A group of contractors and property owners in New York have begun an lobbying campaign to amend the state’s Scaffolding Law. The law, which was first enacted in 1885, holds construction companies accountable for ensuring the safety of employees who work on above-ground construction and is intended to prevent construction injuries. Construction companies are financially liable for injuries that occur due to lack of proper safety precautions on above-ground building projects, and injured workers can sometimes receive large payouts.
The lobbying group contends that the law does not allow workers to be held accountable for their own failure to utilize safety measures. The law also drives up the price of liability insurance. These high prices cause financial difficulties for small construction businesses, which, in turn, damages the state economy. Under the amended law, if a construction company could prove that a worker’s injury was due in part to his or her own negligence, the worker would be entitled to less financial compensation.
Those in favor of keeping the Scaffolding Law as it now stands include workers’ advocates and union representatives. They say that the law functions to protect workers and worry that any change may make it easier for construction companies to ignore proper safety precautions. The pro-amendment lobby, however, says that construction companies would still remain responsible for their workers’ safety.

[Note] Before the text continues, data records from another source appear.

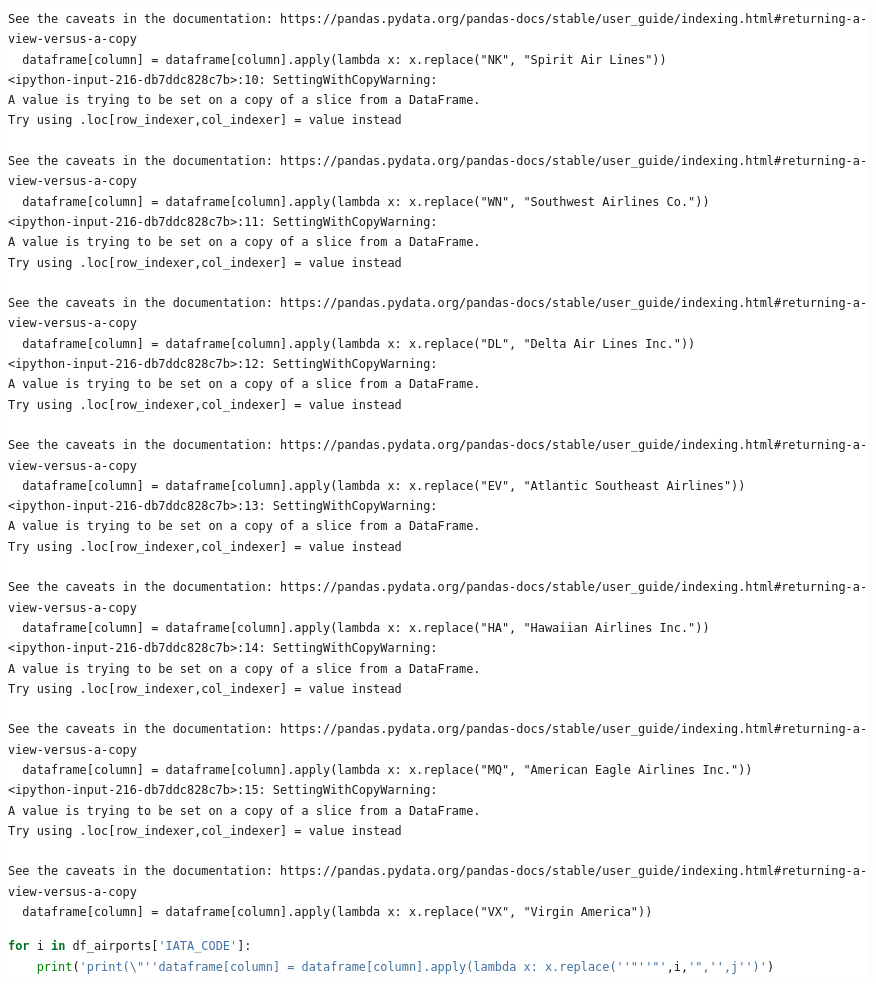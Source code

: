    See the caveats in the documentation: https://pandas.pydata.org/pandas-docs/stable/user_guide/indexing.html#returning-a-view-versus-a-copy
      dataframe[column] = dataframe[column].apply(lambda x: x.replace("NK", "Spirit Air Lines"))
    <ipython-input-216-db7ddc828c7b>:10: SettingWithCopyWarning: 
    A value is trying to be set on a copy of a slice from a DataFrame.
    Try using .loc[row_indexer,col_indexer] = value instead
    
    See the caveats in the documentation: https://pandas.pydata.org/pandas-docs/stable/user_guide/indexing.html#returning-a-view-versus-a-copy
      dataframe[column] = dataframe[column].apply(lambda x: x.replace("WN", "Southwest Airlines Co."))
    <ipython-input-216-db7ddc828c7b>:11: SettingWithCopyWarning: 
    A value is trying to be set on a copy of a slice from a DataFrame.
    Try using .loc[row_indexer,col_indexer] = value instead
    
    See the caveats in the documentation: https://pandas.pydata.org/pandas-docs/stable/user_guide/indexing.html#returning-a-view-versus-a-copy
      dataframe[column] = dataframe[column].apply(lambda x: x.replace("DL", "Delta Air Lines Inc."))
    <ipython-input-216-db7ddc828c7b>:12: SettingWithCopyWarning: 
    A value is trying to be set on a copy of a slice from a DataFrame.
    Try using .loc[row_indexer,col_indexer] = value instead
    
    See the caveats in the documentation: https://pandas.pydata.org/pandas-docs/stable/user_guide/indexing.html#returning-a-view-versus-a-copy
      dataframe[column] = dataframe[column].apply(lambda x: x.replace("EV", "Atlantic Southeast Airlines"))
    <ipython-input-216-db7ddc828c7b>:13: SettingWithCopyWarning: 
    A value is trying to be set on a copy of a slice from a DataFrame.
    Try using .loc[row_indexer,col_indexer] = value instead
    
    See the caveats in the documentation: https://pandas.pydata.org/pandas-docs/stable/user_guide/indexing.html#returning-a-view-versus-a-copy
      dataframe[column] = dataframe[column].apply(lambda x: x.replace("HA", "Hawaiian Airlines Inc."))
    <ipython-input-216-db7ddc828c7b>:14: SettingWithCopyWarning: 
    A value is trying to be set on a copy of a slice from a DataFrame.
    Try using .loc[row_indexer,col_indexer] = value instead
    
    See the caveats in the documentation: https://pandas.pydata.org/pandas-docs/stable/user_guide/indexing.html#returning-a-view-versus-a-copy
      dataframe[column] = dataframe[column].apply(lambda x: x.replace("MQ", "American Eagle Airlines Inc."))
    <ipython-input-216-db7ddc828c7b>:15: SettingWithCopyWarning: 
    A value is trying to be set on a copy of a slice from a DataFrame.
    Try using .loc[row_indexer,col_indexer] = value instead
    
    See the caveats in the documentation: https://pandas.pydata.org/pandas-docs/stable/user_guide/indexing.html#returning-a-view-versus-a-copy
      dataframe[column] = dataframe[column].apply(lambda x: x.replace("VX", "Virgin America"))
    


```python
for i in df_airports['IATA_CODE']:
    print('print(\"''dataframe[column] = dataframe[column].apply(lambda x: x.replace(''"''"',i,'",'',j'')')
```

An on-the-job accident can lead to serious injuries, which may cause a worker to become physically disabled and unable to return to work. Lost wages due to lost hours may make it hard to keep up with bills, such as rent or house payments and utility bills. While the workers’ compensation insurance company is likely to offer a settlement, it may not be enough to take care of all of the worker’s expenses. However, the worker may choose to decline a settlement and file a workers’ compensation claim in a civil court.